Images are not part of the copy; write out the rest of the data exactly as given.

--- PROVIDED ENTRIES ---

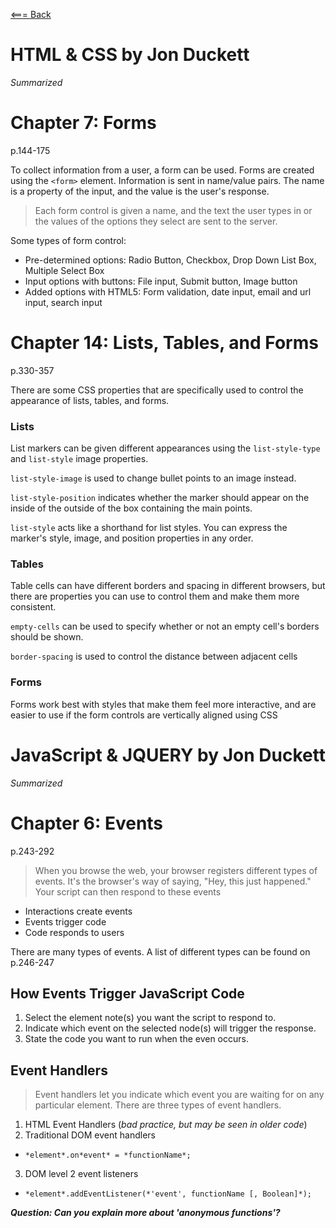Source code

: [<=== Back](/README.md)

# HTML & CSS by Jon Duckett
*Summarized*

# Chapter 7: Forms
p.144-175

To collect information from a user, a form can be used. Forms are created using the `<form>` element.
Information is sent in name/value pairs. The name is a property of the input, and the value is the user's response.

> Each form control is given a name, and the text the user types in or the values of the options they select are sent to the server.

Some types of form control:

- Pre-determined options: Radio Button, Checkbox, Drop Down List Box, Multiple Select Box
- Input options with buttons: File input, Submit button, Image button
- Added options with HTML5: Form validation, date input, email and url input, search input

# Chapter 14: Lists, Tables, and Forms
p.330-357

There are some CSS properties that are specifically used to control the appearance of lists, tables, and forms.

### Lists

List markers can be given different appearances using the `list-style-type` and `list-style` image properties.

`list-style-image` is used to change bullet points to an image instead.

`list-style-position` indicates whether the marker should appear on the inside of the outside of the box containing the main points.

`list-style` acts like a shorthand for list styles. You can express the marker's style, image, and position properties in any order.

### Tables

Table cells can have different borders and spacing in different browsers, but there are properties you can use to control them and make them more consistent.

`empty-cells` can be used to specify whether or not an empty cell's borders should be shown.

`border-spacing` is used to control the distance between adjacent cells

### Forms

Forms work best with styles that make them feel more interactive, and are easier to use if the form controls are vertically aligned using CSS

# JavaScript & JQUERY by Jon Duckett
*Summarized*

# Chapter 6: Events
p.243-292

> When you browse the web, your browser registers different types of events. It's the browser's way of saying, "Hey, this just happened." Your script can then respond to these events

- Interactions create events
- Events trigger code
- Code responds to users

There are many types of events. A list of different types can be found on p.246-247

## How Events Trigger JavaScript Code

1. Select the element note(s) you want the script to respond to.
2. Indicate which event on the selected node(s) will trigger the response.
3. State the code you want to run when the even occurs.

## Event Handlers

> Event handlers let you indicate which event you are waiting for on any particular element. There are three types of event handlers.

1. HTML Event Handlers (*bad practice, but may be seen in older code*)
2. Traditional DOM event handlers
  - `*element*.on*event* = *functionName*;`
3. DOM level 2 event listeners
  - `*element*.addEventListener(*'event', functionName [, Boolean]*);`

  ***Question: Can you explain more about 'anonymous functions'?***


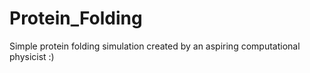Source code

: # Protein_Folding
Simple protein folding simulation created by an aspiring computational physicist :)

---

TASK ANSWER |
Source code

: [<=== Back](/README.md)

# HTML & CSS by Jon Duckett
*Summarized*

# Chapter 7: Forms
p.144-175

To collect information from a user, a form can be used. Forms are created using the `<form>` element.
Information is sent in name/value pairs. The name is a property of the input, and the value is the user's response.

> Each form control is given a name, and the text the user types in or the values of the options they select are sent to the server.

Some types of form control:

- Pre-determined options: Radio Button, Checkbox, Drop Down List Box, Multiple Select Box
- Input options with buttons: File input, Submit button, Image button
- Added options with HTML5: Form validation, date input, email and url input, search input

# Chapter 14: Lists, Tables, and Forms
p.330-357

There are some CSS properties that are specifically used to control the appearance of lists, tables, and forms.

### Lists

List markers can be given different appearances using the `list-style-type` and `list-style` image properties.

`list-style-image` is used to change bullet points to an image instead.

`list-style-position` indicates whether the marker should appear on the inside of the outside of the box containing the main points.

`list-style` acts like a shorthand for list styles. You can express the marker's style, image, and position properties in any order.

### Tables

Table cells can have different borders and spacing in different browsers, but there are properties you can use to control them and make them more consistent.

`empty-cells` can be used to specify whether or not an empty cell's borders should be shown.

`border-spacing` is used to control the distance between adjacent cells

### Forms

Forms work best with styles that make them feel more interactive, and are easier to use if the form controls are vertically aligned using CSS

# JavaScript & JQUERY by Jon Duckett
*Summarized*

# Chapter 6: Events
p.243-292

> When you browse the web, your browser registers different types of events. It's the browser's way of saying, "Hey, this just happened." Your script can then respond to these events

- Interactions create events
- Events trigger code
- Code responds to users

There are many types of events. A list of different types can be found on p.246-247

## How Events Trigger JavaScript Code

1. Select the element note(s) you want the script to respond to.
2. Indicate which event on the selected node(s) will trigger the response.
3. State the code you want to run when the even occurs.

## Event Handlers

> Event handlers let you indicate which event you are waiting for on any particular element. There are three types of event handlers.

1. HTML Event Handlers (*bad practice, but may be seen in older code*)
2. Traditional DOM event handlers
  - `*element*.on*event* = *functionName*;`
3. DOM level 2 event listeners
  - `*element*.addEventListener(*'event', functionName [, Boolean]*);`

  ***Question: Can you explain more about 'anonymous functions'?***


Source code

: # Protein_Folding
Simple protein folding simulation created by an aspiring computational physicist :)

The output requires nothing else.